===== Given entries

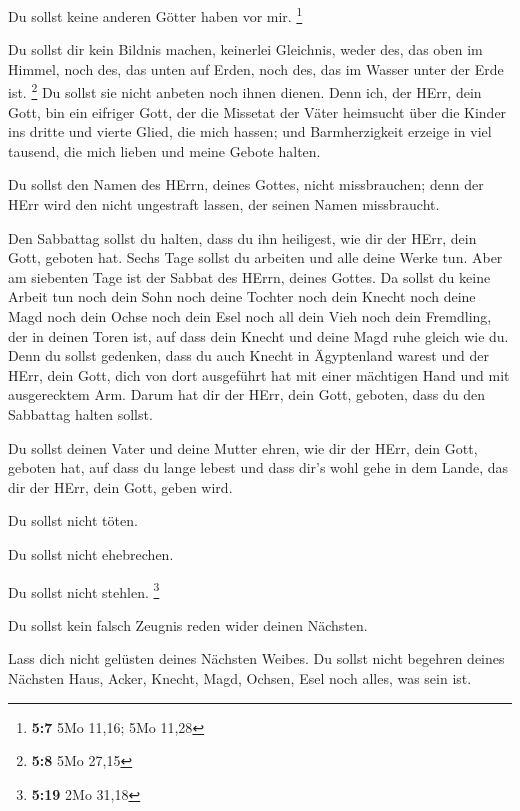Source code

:  Du sollst keine anderen Götter haben vor mir. \footnote{\textbf{5:7}
  5Mo 11,16; 5Mo 11,28}

 Du sollst dir kein Bildnis machen, keinerlei Gleichnis,
weder des, das oben im Himmel, noch des, das unten auf Erden, noch des,
das im Wasser unter der Erde ist. \footnote{\textbf{5:8} 5Mo 27,15}
 Du sollst sie nicht anbeten noch ihnen dienen. Denn ich,
der HErr, dein Gott, bin ein eifriger Gott, der die Missetat der Väter
heimsucht über die Kinder ins dritte und vierte Glied, die mich hassen;
 und Barmherzigkeit erzeige in viel tausend, die mich
lieben und meine Gebote halten.

 Du sollst den Namen des HErrn, deines Gottes, nicht
missbrauchen; denn der HErr wird den nicht ungestraft lassen, der seinen
Namen missbraucht.

 Den Sabbattag sollst du halten, dass du ihn heiligest, wie
dir der HErr, dein Gott, geboten hat.  Sechs Tage sollst du
arbeiten und alle deine Werke tun.  Aber am siebenten Tage
ist der Sabbat des HErrn, deines Gottes. Da sollst du keine Arbeit tun
noch dein Sohn noch deine Tochter noch dein Knecht noch deine Magd noch
dein Ochse noch dein Esel noch all dein Vieh noch dein Fremdling, der in
deinen Toren ist, auf dass dein Knecht und deine Magd ruhe gleich wie
du.  Denn du sollst gedenken, dass du auch Knecht in
Ägyptenland warest und der HErr, dein Gott, dich von dort ausgeführt hat
mit einer mächtigen Hand und mit ausgerecktem Arm. Darum hat dir der
HErr, dein Gott, geboten, dass du den Sabbattag halten sollst.

 Du sollst deinen Vater und deine Mutter ehren, wie dir der
HErr, dein Gott, geboten hat, auf dass du lange lebest und dass dir's
wohl gehe in dem Lande, das dir der HErr, dein Gott, geben wird.

 Du sollst nicht töten.

 Du sollst nicht ehebrechen.

 Du sollst nicht stehlen. \footnote{\textbf{5:19} 2Mo 31,18}

 Du sollst kein falsch Zeugnis reden wider deinen Nächsten.

 Lass dich nicht gelüsten deines Nächsten Weibes. Du sollst
nicht begehren deines Nächsten Haus, Acker, Knecht, Magd, Ochsen, Esel
noch alles, was sein ist.

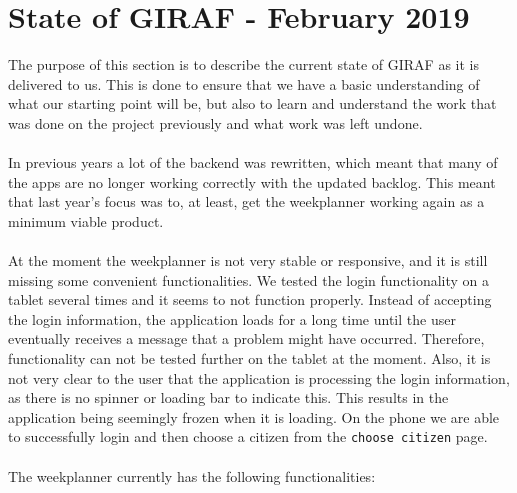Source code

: \section{State of GIRAF - February 2019}
The purpose of this section is to describe the current state of GIRAF as it is delivered to us.
This is done to ensure that we have a basic understanding of what our starting point will be, but also to learn and understand the work that was done on the project previously and what work was left undone.
\\\\
In previous years a lot of the backend was rewritten, which meant that many of the apps are no longer working correctly with the updated backlog.
This meant that last year's focus was to, at least, get the weekplanner working again as a minimum viable product.
\\\\
At the moment the weekplanner is not very stable or responsive, and it is still missing some convenient functionalities.
We tested the login functionality on a tablet several times and it seems to not function properly.
Instead of accepting the login information, the application loads for a long time until the user eventually receives a message that a problem might have occurred.
Therefore, functionality can not be tested further on the tablet at the moment.
Also, it is not very clear to the user that the application is processing the login information, as there is no spinner or loading bar to indicate this.
This results in the application being seemingly frozen when it is loading.
On the phone we are able to successfully login and then choose a citizen from the \texttt{choose citizen} page.
\\\\
The weekplanner currently has the following functionalities:
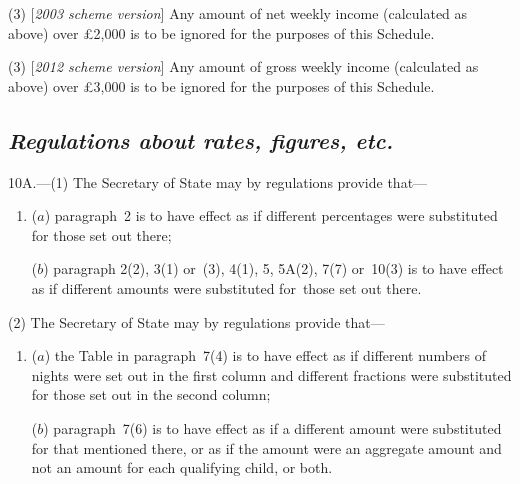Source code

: \documentclass[12pt,a4paper]{article}
\begin{document}
(3) [\emph{2003 scheme version}] Any amount of net weekly income (calculated as above) over £2,000 is to be ignored for the purposes of this Schedule.

(3) [\emph{2012 scheme version}] Any amount of 
gross  %
weekly income (calculated as above) over £3,000 is to be ignored for the purposes of this Schedule.


\subsection*{\itshape Regulations about rates, figures, etc.}

10A.---(1) The Secretary of State may by regulations provide that—
\begin{enumerate}\item[]
($a$) paragraph~2 is to have effect as if different percentages were substituted for those set out there;

($b$) paragraph
2(2),  %
3(1)  or~(3), 4(1), 5, 
5A(2),  %
7(7)  or~10(3)  is to have effect as if different amounts were substituted for~those set out there.
\end{enumerate}

(2) The Secretary of State may by regulations provide that—
\begin{enumerate}\item[]
($a$) the Table in paragraph~7(4)  is to have effect as if different numbers of nights were set out in the first column and different fractions were substituted for those set out in the second column;

($b$) paragraph~7(6)  is to have effect as if a different amount were substituted for that mentioned there, or as if the amount were an aggregate amount and not an amount for each qualifying child, or both.
\end{enumerate}
\end{document}
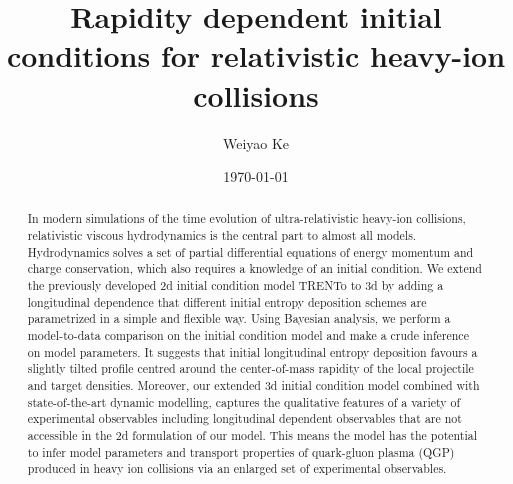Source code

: \documentclass[aps,prl,twocolumn,groupedaddress]{revtex4-1}
\begin{document}

\title{Rapidity dependent initial conditions for relativistic heavy-ion collisions}


\author{Weiyao Ke}


\date{\today}

\begin{abstract}
In modern simulations of the time evolution of ultra-relativistic heavy-ion collisions, relativistic viscous hydrodynamics is the central part to almost all models. Hydrodynamics solves a set of partial differential equations of energy momentum and charge conservation, which also requires a knowledge of an initial condition. We extend the previously developed 2d initial condition model TRENTo to 3d by adding a longitudinal dependence that different initial entropy deposition schemes are parametrized in a simple and flexible way. Using Bayesian analysis, we perform a model-to-data comparison on the initial condition model and make a crude inference on model parameters. It suggests that initial longitudinal entropy deposition favours a slightly tilted profile centred around the center-of-mass rapidity of the local projectile and target densities. Moreover, our extended 3d initial condition model combined with state-of-the-art dynamic modelling, captures the qualitative features of a variety of experimental observables including longitudinal dependent observables that are not accessible in the 2d formulation of our model. This means the model has the potential to infer model parameters and transport properties of quark-gluon plasma (QGP) produced in heavy ion collisions via an enlarged set of experimental observables.
\end{abstract}
\end{document}

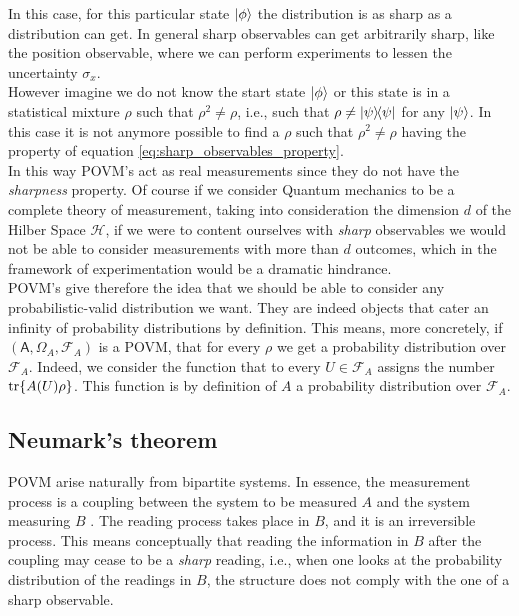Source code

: \documentclass[10pt, a4paper]{amsart}
\begin{document}
In this case, for this particular state $\left| \phi\right\rangle$ the distribution is as sharp as a distribution can get. In general sharp observables can get 
arbitrarily sharp, like the position observable, where we can perform experiments to lessen the uncertainty $\sigma_{x}$.  \\

However imagine we do not know the start state $\left| \phi\right\rangle$ or this state is in a statistical mixture $\rho$ such that $\rho^{2}\neq \rho$, i.e., such that $\rho \neq \left| \psi\right\rangle\!\!\left\langle \psi\right|$ for any $\left| \psi\right\rangle$. In this case it is not anymore possible to find a $\rho$ such that $\rho^{2}\neq \rho$
having the property of equation \ref{eq:sharp_observables_property}. \\

In this way POVM's act as real measurements \cite{ludwig1953messprozess} since they do not have the \textit{sharpness} property. 
Of course if we consider Quantum mechanics to be a complete theory of measurement, taking into consideration the dimension $d$ of the Hilber Space $\mathcal{H}$, if we were to content ourselves with \textit{sharp} observables we would not be able to consider  measurements with more than $d$ outcomes, which in the framework of experimentation would be a dramatic hindrance. \\

POVM's give therefore the idea that we should be able to consider any probabilistic-valid distribution we want. They are indeed objects that 
cater an infinity of probability distributions by definition. This means, more concretely, if $(\mathsf{A},\Omega_{A}, \mathcal{F}_{A})$ is a POVM, that for every $\rho$ we get a probability distribution over $\mathcal{F}_{A}$. Indeed, we consider the function that to every $U\in \mathcal{F}_{A}$ assigns the number $\mathrm{tr} \{A(U) \rho\}$. This function is by definition of $A$ a probability distribution over $\mathcal{F}_{A}$. 
 

\subsection{Neumark's theorem}


POVM arise naturally from bipartite systems. In essence, the measurement process is a coupling between the system to be measured $A$ and the system measuring $B$ \cite{ludwig1953messprozess}.
The reading process takes place in $B$, and it is an irreversible process.  This means conceptually that reading the information in $B$ after the coupling may cease to be a \textit{sharp} reading, i.e., when one looks at the probability distribution of the readings in $B$, the structure 
does not comply with the one of a sharp observable.\\
\end{document}
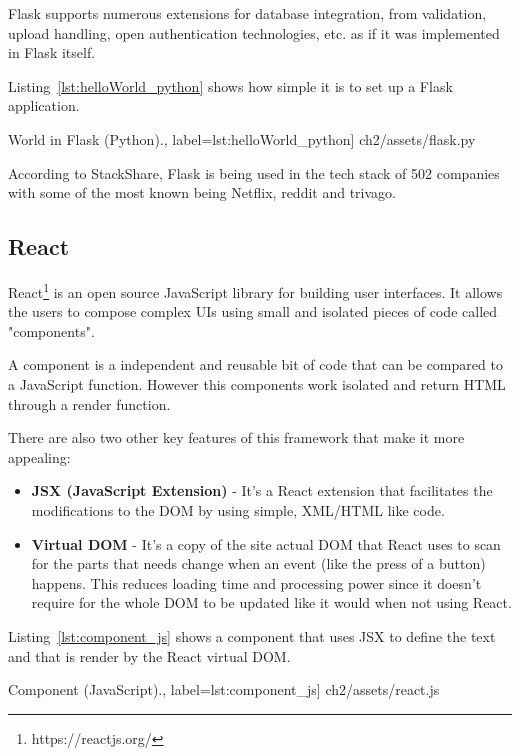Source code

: Flask supports numerous extensions for database integration, from validation, upload handling, open authentication technologies, etc. as if it was implemented in Flask itself.

Listing~\ref{lst:helloWorld_python} shows how simple it is to set up a Flask application.

\begin{center}
\begin{minipage}{0.95\linewidth}
 World in Flask (Python).,
label=lst:helloWorld_python]
{ch2/assets/flask.py}
\end{minipage}
\end{center}

According to StackShare\cite{flask2020Stack}, Flask is being used in the tech stack of 502 companies with some of the most known being Netflix, reddit and trivago.

\subsection{React}

React\footnote{https://reactjs.org/} is an open source JavaScript library for building user interfaces.
It allows the users to compose complex UIs using small and isolated pieces of code called "components".

A component is a independent and reusable bit of code that can be compared to a JavaScript function.
However this components work isolated and return HTML through a render function.

There are also two other key features of this framework that make it more appealing:
\begin{itemize}
    \item \textbf{JSX (JavaScript Extension)} - It's a React extension that facilitates the modifications to the DOM by using simple, XML/HTML like code.
    \item \textbf{Virtual DOM} - It's a copy of the site actual DOM that React uses to scan for the parts that needs change when an event (like the press of a button) happens.
        This reduces loading time and processing power since it doesn't require for the whole DOM to be updated like it would when not using React.
\end{itemize}

Listing~\ref{lst:component_js} shows a component that uses JSX to define the text and that is render by the React virtual DOM.

\begin{center}
\begin{minipage}{0.95\linewidth}
 Component (JavaScript).,
label=lst:component_js]
{ch2/assets/react.js}
\end{minipage}
\end{center}

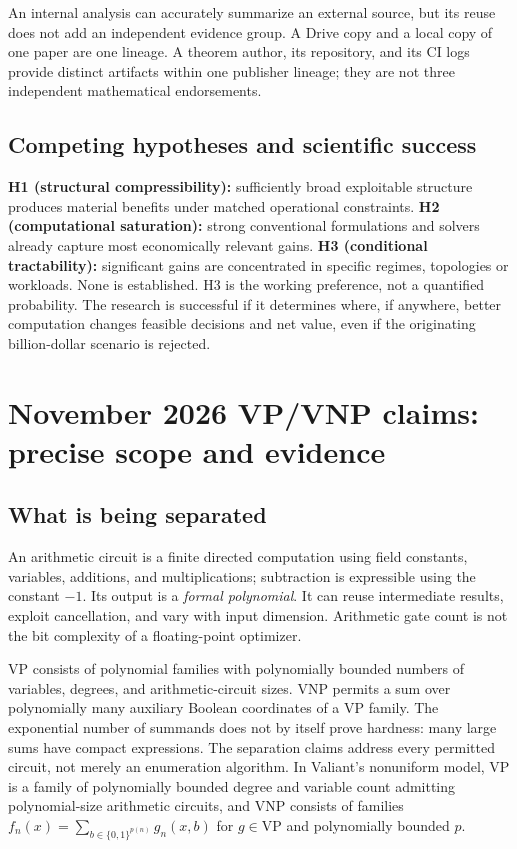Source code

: \documentclass[11pt,letterpaper]{article}
\begin{document}
An internal analysis can accurately summarize an external source, but its reuse does not add an independent evidence group. A Drive copy and a local copy of one paper are one lineage. A theorem author, its repository, and its CI logs provide distinct artifacts within one publisher lineage; they are not three independent mathematical endorsements.

\subsection{Competing hypotheses and scientific success}
\textbf{H1 (structural compressibility):} sufficiently broad exploitable structure produces material benefits under matched operational constraints. \textbf{H2 (computational saturation):} strong conventional formulations and solvers already capture most economically relevant gains. \textbf{H3 (conditional tractability):} significant gains are concentrated in specific regimes, topologies or workloads. None is established. H3 is the working preference, not a quantified probability. The research is successful if it determines where, if anywhere, better computation changes feasible decisions and net value, even if the originating billion-dollar scenario is rejected.

\section{November 2026 VP/VNP claims: precise scope and evidence}
\label{sec:vp}
\subsection{What is being separated}
An arithmetic circuit is a finite directed computation using field constants, variables, additions, and multiplications; subtraction is expressible using the constant $-1$. Its output is a \emph{formal polynomial}. It can reuse intermediate results, exploit cancellation, and vary with input dimension. Arithmetic gate count is not the bit complexity of a floating-point optimizer.

VP consists of polynomial families with polynomially bounded numbers of variables, degrees, and arithmetic-circuit sizes. VNP permits a sum over polynomially many auxiliary Boolean coordinates of a VP family. The exponential number of summands does not by itself prove hardness: many large sums have compact expressions. The separation claims address every permitted circuit, not merely an enumeration algorithm. In Valiant's nonuniform model, VP is a family of polynomially bounded degree and variable count admitting polynomial-size arithmetic circuits, and VNP consists of families $f_n(x)=\sum_{b\in\{0,1\}^{p(n)}}g_n(x,b)$ for $g\in\mathrm{VP}$ and polynomially bounded $p$.\cite{valiant}
\end{document}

==========

◆ What the task requires:
Proceeding from the line containing "Du sollst keine" through the line containing "noch dein Sohn", transcribe the lines above exactly, both end lines included.

◆ Written reply:
:  Du sollst keine anderen Götter haben vor mir. \footnote{\textbf{5:7}
  5Mo 11,16; 5Mo 11,28}

 Du sollst dir kein Bildnis machen, keinerlei Gleichnis,
weder des, das oben im Himmel, noch des, das unten auf Erden, noch des,
das im Wasser unter der Erde ist. \footnote{\textbf{5:8} 5Mo 27,15}
 Du sollst sie nicht anbeten noch ihnen dienen. Denn ich,
der HErr, dein Gott, bin ein eifriger Gott, der die Missetat der Väter
heimsucht über die Kinder ins dritte und vierte Glied, die mich hassen;
 und Barmherzigkeit erzeige in viel tausend, die mich
lieben und meine Gebote halten.

 Du sollst den Namen des HErrn, deines Gottes, nicht
missbrauchen; denn der HErr wird den nicht ungestraft lassen, der seinen
Namen missbraucht.

 Den Sabbattag sollst du halten, dass du ihn heiligest, wie
dir der HErr, dein Gott, geboten hat.  Sechs Tage sollst du
arbeiten und alle deine Werke tun.  Aber am siebenten Tage
ist der Sabbat des HErrn, deines Gottes. Da sollst du keine Arbeit tun
noch dein Sohn noch deine Tochter noch dein Knecht noch deine Magd noch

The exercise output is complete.